After Final . . . Now What?

Editor: Adriana L. Burgy

The After Final Consideration Pilot 2.0 (AFCP 2.0) program that launched on May 19, 2013, now extends through September 30, 2016. The AFCP 2.0 program allots more time to examiners to search and/or consider submissions after final rejection. The program also allows examiners to use additional time to schedule and conduct an interview if an applicant’s submission does not place the application in condition for allowance. AFCP 2.0 is also free; there is no fee to file the AFCP 2.0 request.

To be eligible for the AFCP 2.0, an application must be a utility, design, or plant non-provisional application that has received a final rejection. Eligible applications include national stage applications and continuing applications (e.g., divisional or continuation applications), but not reissue and reexamination applications. In addition, only one request for consideration under AFCP 2.0 may be filed in response to an outstanding final rejection.
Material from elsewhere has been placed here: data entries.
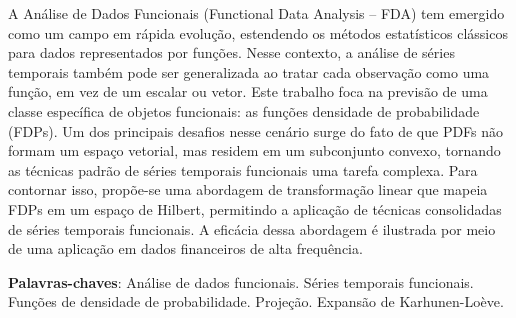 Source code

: \documentclass[
	12pt,				%
	oneside,			%
	a4paper,			%
	english,			%
	brazil				%
	]{abntex2ppgsi}
\begin{document}

\setlength{\absparsep}{18pt} %
\begin{resumo}

% 
%
% 
%

A Análise de Dados Funcionais (Functional Data Analysis – FDA) tem emergido como um campo em rápida evolução, estendendo os métodos estatísticos clássicos para dados representados por funções. Nesse contexto, a análise de séries temporais também pode ser generalizada ao tratar cada observação como uma função, em vez de um escalar ou vetor. Este trabalho foca na previsão de uma classe específica de objetos funcionais: as funções densidade de probabilidade (FDPs). Um dos principais desafios nesse cenário surge do fato de que PDFs não formam um espaço vetorial, mas residem em um subconjunto convexo, tornando as técnicas padrão de séries temporais funcionais uma tarefa complexa. Para contornar isso, propõe-se uma abordagem de transformação linear que mapeia FDPs em um espaço de Hilbert, permitindo a aplicação de técnicas consolidadas de séries temporais funcionais. A eficácia dessa abordagem é ilustrada por meio de uma aplicação em dados financeiros de alta frequência.

\textbf{Palavras-chaves}: Análise de dados funcionais. Séries temporais funcionais. Funções de densidade de probabilidade. Projeção. Expansão de Karhunen-Loève. 
\end{resumo}
\end{document}
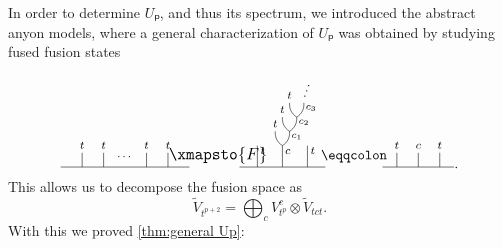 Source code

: In order to determine $Uₚ$, and thus its spectrum, we introduced the abstract anyon models, where a general characterization of $Uₚ$ was obtained by studying fused fusion states
\begin{equation}
  \begin{tikzpicture}[scale=0.18,font=\footnotesize,anchor=mid]
    \draw (-27, -1) to (-27, -3); %
    \node at (-27, 0) {$t$};
    \draw (-24, -1) to (-24, -3); %
    \node at (-24, 0) {$t$};
    \node at (-21, -1.5) {$\cdots$};
    \draw (-18, -1) to (-18, -3); %
    \node at (-18, 0) {$t$};
    \draw (-15, -1) to (-15, -3); %
    \node at (-15, 0) {$t$};
    \draw (-30, -3) to (-12, -3); %
    \node[font=\large] at (-8, -1.5) {$\xmapsto{F}$};
    \draw (2, 6) to [bend left=-30] (3, 4);
    \draw (4, 6) to [bend left=30]  (3, 4);
    \draw (1, 4) to [bend left=-30] (2, 2);
    \draw (3, 4) to [bend left=30]  (2, 2);
    \draw (0, 2) to [bend left=-30] (1, 0);
    \draw (2, 2) to [bend left=30]  (1, 0);
    \draw (1, 0) to (1, -3); %
    \node at (1+0.75, -0.75) {$c$};
    \node[font=\scriptsize] at (3, 1.5) {$c_1$};
    \node[font=\scriptsize] at (4, 3.5) {$c_2$};
    \node[font=\scriptsize] at (5, 5.5) {$c_3$};
    \node at (0, 2+1) {$t$};
    \node at (1, 4+1) {$t$};
    \node at (2, 6+1) {$t$};
    \node[rotate=-20] at (4.25, 6+1.25) {$\vdots$};
    \draw (-5, -3) to (7, -3); %
    \draw (-2.5, 0) to (-2.5, -3); %
    \draw (4.5, 0) to (4.5, -3); %
    \node at (-2.5+0.75, -0.75) {$t$};
    \node at (4.5+0.75, -0.75) {$t$};
    \node[font=\normalsize] at (11, -1.5) {$\eqqcolon$};
    \draw (17, -1) to (17, -3); %
    \draw (20, -1) to (20, -3); %
    \draw (23, -1) to (23, -3); %
    \node at (17, 0) {$t$};
    \node at (20, 0) {$c$};
    \node at (23, 0) {$t$};
    \draw (15, -3) to (25, -3); %
  \end{tikzpicture}.
\end{equation}
This allows us to decompose the fusion space as
\begin{equation}
  \widetilde{V}_{t^{p+2}} = ⨁_c V_{t^p}^c ⊗ \widetilde{V}_{tct}.
\end{equation}
With this we proved \cref{thm:general Up}:
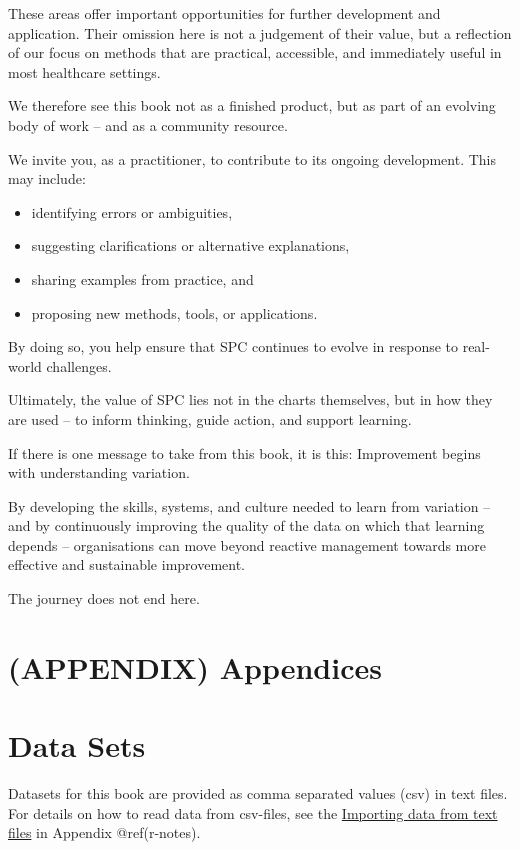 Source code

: \documentclass[
]{book}
\providecommand{\tightlist}{%
  \setlength{\itemsep}{0pt}\setlength{\parskip}{0pt}}
\begin{document}
These areas offer important opportunities for further development and
application. Their omission here is not a judgement of their value, but
a reflection of our focus on methods that are practical, accessible, and
immediately useful in most healthcare settings.

We therefore see this book not as a finished product, but as part of an
evolving body of work -- and as a community resource.

We invite you, as a practitioner, to contribute to its ongoing
development. This may include:

\begin{itemize}
\tightlist
\item
  identifying errors or ambiguities,
\item
  suggesting clarifications or alternative explanations,
\item
  sharing examples from practice, and
\item
  proposing new methods, tools, or applications.
\end{itemize}

By doing so, you help ensure that SPC continues to evolve in response to
real-world challenges.

Ultimately, the value of SPC lies not in the charts themselves, but in
how they are used -- to inform thinking, guide action, and support
learning.

If there is one message to take from this book, it is this: Improvement
begins with understanding variation.

By developing the skills, systems, and culture needed to learn from
variation -- and by continuously improving the quality of the data on
which that learning depends -- organisations can move beyond reactive
management towards more effective and sustainable improvement.

The journey does not end here.

\chapter*{(APPENDIX) Appendices}\label{appendix-appendices}

\chapter{Data Sets}\label{data-sets}

Datasets for this book are provided as comma separated values (csv) in
text files. For details on how to read data from csv-files, see the
\hyperref[importing-data-from-text-files]{Importing data from text
files} in Appendix @ref(r-notes).
\end{document}
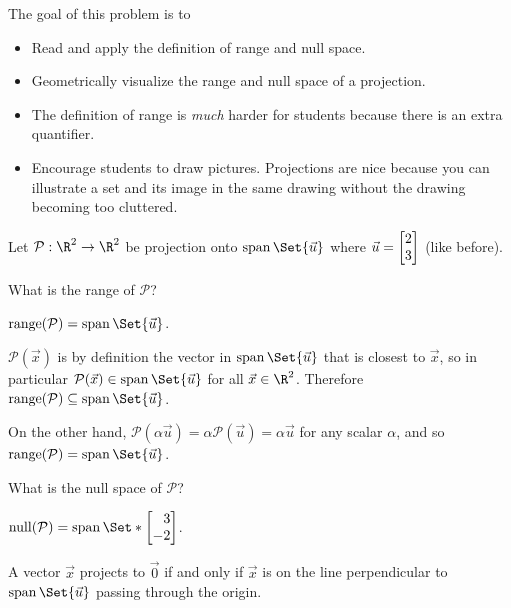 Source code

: 	\question
	\begin{annotation}
		\begin{goals}

			The goal of this problem is to
			\begin{itemize}
				\item Read and apply the definition of range and null space.
				\item Geometrically visualize the range and null space of a projection.
			\end{itemize}
		\end{goals}

		\begin{notes}
			\begin{itemize}
				\item The definition of range is \emph{much} harder for students
					because there is an extra quantifier.
				\item Encourage students to draw pictures. Projections are nice because you can illustrate
					a set and its image in the same drawing without the drawing becoming too cluttered.
			\end{itemize}
		\end{notes}
	\end{annotation}
	Let $\mathcal P:\R^2\to\R^2$ be projection onto $\Span\Set{\vec u}$ where
	$\vec u=\mat{2\\3}$ (like before).
	\begin{parts}
		\item What is the range of $\mathcal P$?
			\begin{solution}
				$\Range(\mathcal P)=\Span\Set{\vec u}$.

				$\mathcal P(\vec x)$ is by definition the vector in $\Span\Set{\vec u}$
				that is closest to $\vec x$, so in particular
				$\mathcal P(\vec x) \in \Span\Set{\vec u}$ for all $\vec x\in\R^2$.
				Therefore $\Range(\mathcal P)\subseteq\Span\Set{\vec u}$.

				On the other hand, $\mathcal P(\alpha \vec u)=\alpha\mathcal P(\vec u)=\alpha\vec u$
				for any scalar $\alpha$, and so $\Range(\mathcal P)=\Span\Set{\vec u}$.
			\end{solution}
		\item What is the null space of $\mathcal P$?
			\begin{solution}
				\begin{solution}
					$\Null(\mathcal P)=\Span\Set*{\mat{3\\-2}}$.

					A vector $\vec x$ projects to $\vec 0$ if and only if $\vec x$
					is on the line perpendicular to $\Span\Set{\vec u}$ passing
					through the origin.
				\end{solution}
			\end{solution}
	\end{parts}

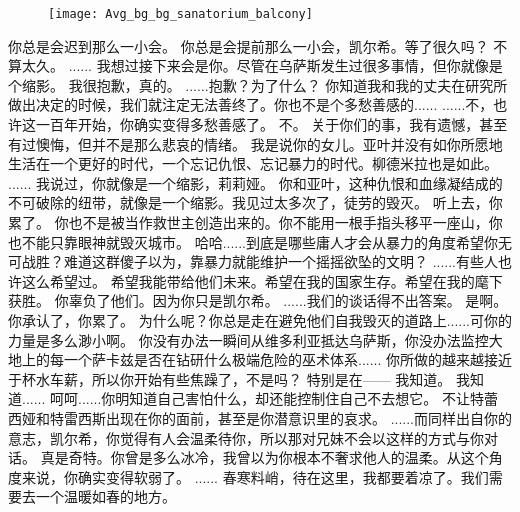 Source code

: \documentclass[openany]{book}
\begin{document}
\begin{figure}[h]
    \centering
    \texttt{[image: Avg\_bg\_bg\_sanatorium\_balcony]}
\end{figure}
\begin{dialogue}
     你总是会迟到那么一小会。
     你总是会提前那么一小会，凯尔希。等了很久吗？
     不算太久。
     ......
     我想过接下来会是你。尽管在乌萨斯发生过很多事情，但你就像是个缩影。
     我很抱歉，真的。
     ......抱歉？为了什么？
     你知道我和我的丈夫在研究所做出决定的时候，我们就注定无法善终了。你也不是个多愁善感的......
     ......不，也许这一百年开始，你确实变得多愁善感了。
     不。
     关于你们的事，我有遗憾，甚至有过懊悔，但并不是那么悲哀的情绪。
     我是说你的女儿。亚叶并没有如你所愿地生活在一个更好的时代，一个忘记仇恨、忘记暴力的时代。柳德米拉也是如此。
     ......
     我说过，你就像是一个缩影，莉莉娅。
     你和亚叶，这种仇恨和血缘凝结成的不可破除的纽带，就像是一个缩影。我见过太多次了，徒劳的毁灭。
     听上去，你累了。
     你也不是被当作救世主创造出来的。你不能用一根手指头移平一座山，你也不能只靠眼神就毁灭城市。
     哈哈......到底是哪些庸人才会从暴力的角度希望你无可战胜？难道这群傻子以为，靠暴力就能维护一个摇摇欲坠的文明？
     ......有些人也许这么希望过。
     希望我能带给他们未来。希望在我的国家生存。希望在我的麾下获胜。
     你辜负了他们。因为你只是凯尔希。
     ......我们的谈话得不出答案。
     是啊。你承认了，你累了。
     为什么呢？你总是走在避免他们自我毁灭的道路上......可你的力量是多么渺小啊。
     你没有办法一瞬间从维多利亚抵达乌萨斯，你没办法监控大地上的每一个萨卡兹是否在钻研什么极端危险的巫术体系......
     你所做的越来越接近于杯水车薪，所以你开始有些焦躁了，不是吗？
     特别是在——
     我知道。
     我知道......
     呵呵......你明知道自己害怕什么，却还能控制住自己不去想它。
     不让特蕾西娅和特雷西斯出现在你的面前，甚至是你潜意识里的哀求。
     ......而同样出自你的意志，凯尔希，你觉得有人会温柔待你，所以那对兄妹不会以这样的方式与你对话。
     真是奇特。你曾是多么冰冷，我曾以为你根本不奢求他人的温柔。从这个角度来说，你确实变得软弱了。
     ......
     春寒料峭，待在这里，我都要着凉了。我们需要去一个温暖如春的地方。

\end{dialogue}
\end{document}

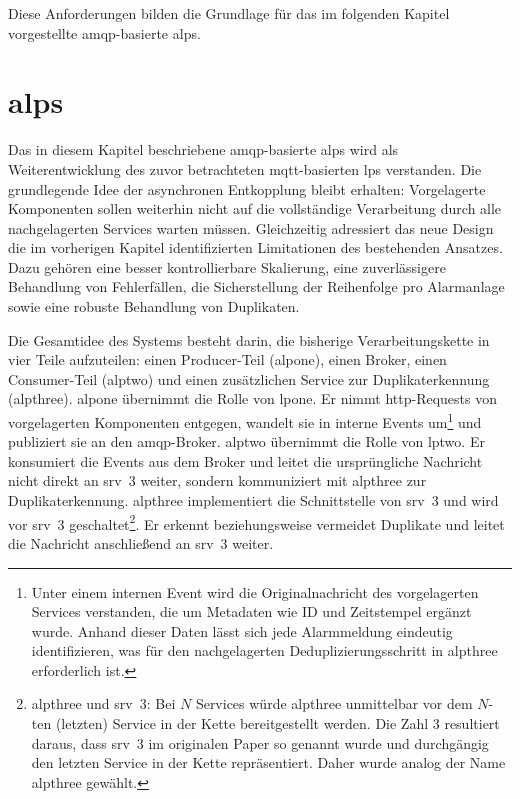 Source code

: Diese Anforderungen bilden die Grundlage für das im folgenden Kapitel vorgestellte \gls{amqp}-basierte \gls{alps}.

\chapter{\acrfull{alps}}
\label{ch:amqp-proxy}

Das in diesem Kapitel beschriebene \gls{amqp}-basierte \gls{alps} wird als Weiterentwicklung des zuvor betrachteten \gls{mqtt}-basierten \gls{lps} verstanden. Die grundlegende Idee der asynchronen Entkopplung bleibt erhalten: Vorgelagerte Komponenten sollen weiterhin nicht auf die vollständige Verarbeitung durch alle nachgelagerten Services warten müssen. Gleichzeitig adressiert das neue Design die im vorherigen Kapitel identifizierten Limitationen des bestehenden Ansatzes. Dazu gehören eine besser kontrollierbare Skalierung, eine zuverlässigere Behandlung von Fehlerfällen, die Sicherstellung der Reihenfolge pro Alarmanlage sowie eine robuste Behandlung von Duplikaten.

Die Gesamtidee des Systems besteht darin, die bisherige Verarbeitungskette in vier Teile aufzuteilen: einen Producer-Teil (\gls{alpone}), einen Broker, einen Consumer-Teil (\gls{alptwo}) und einen zusätzlichen Service zur Duplikaterkennung (\gls{alpthree}). \gls{alpone} übernimmt die Rolle von \gls{lpone}. %
Er nimmt \gls{http}-Requests von vorgelagerten Komponenten entgegen, wandelt sie in interne Events um\footnote{Unter einem internen Event wird die Originalnachricht des vorgelagerten Services verstanden, die um Metadaten wie ID und Zeitstempel ergänzt wurde. Anhand dieser Daten lässt sich jede Alarmmeldung eindeutig identifizieren, was für den nachgelagerten Deduplizierungsschritt in \gls{alpthree} erforderlich ist.} und publiziert sie an den \gls{amqp}-Broker. \gls{alptwo} übernimmt die Rolle von \gls{lptwo}. Er konsumiert die Events aus dem Broker und leitet die ursprüngliche Nachricht nicht direkt an \gls{srv}~3 weiter, sondern kommuniziert mit \gls{alpthree} zur Duplikaterkennung. \gls{alpthree} implementiert die Schnittstelle von \gls{srv}~3 und wird vor \gls{srv}~3 geschaltet\footnote{\gls{alpthree} und \gls{srv}~3: Bei $N$ Services würde \gls{alpthree} unmittelbar vor dem $N$-ten (letzten) Service in der Kette bereitgestellt werden. Die Zahl 3 resultiert daraus, dass \gls{srv}~3 im originalen Paper so genannt wurde und durchgängig den letzten Service in der Kette repräsentiert. Daher wurde analog der Name \gls{alpthree} gewählt.}. Er erkennt beziehungsweise vermeidet Duplikate und leitet die Nachricht anschließend an \gls{srv}~3 weiter.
Second or subsequent requests for consideration under AFCP 2.0 filed in response to the same outstanding final rejection will be processed consistent with current practice concerning responses after final rejection under 37 CFR 1.116.

In order to participate in AFCP 2.0, an applicant must include the following at filing:

  1. A request for consideration under AFCP 2.0 (Form PTO/SB/434); and
  2. A response under 37 CFR 1.116, including an amendment to at least one independent claim that does not broaden the scope of the independent claim in any aspect.

In response to the AFCP submission, an applicant will receive a specialized AFCP 2.0 form (PTO-2323) that communicates the status of the submission. If an interview is conducted, the form will also accompany an interview summary.

One can request an examiner interview after final in the ordinary course, but it is up to the discretion of the examiner as to whether to grant that interview request. Here, under the AFCP 2.0 program, the examiner is given additional time to search and/or consider the response, but also it gives applicants an additional opportunity to discuss the application with the examiner, if the response does not place the application in a condition for allowance. To date, the USPTO has not published statistics on the AFCP 2.0 program.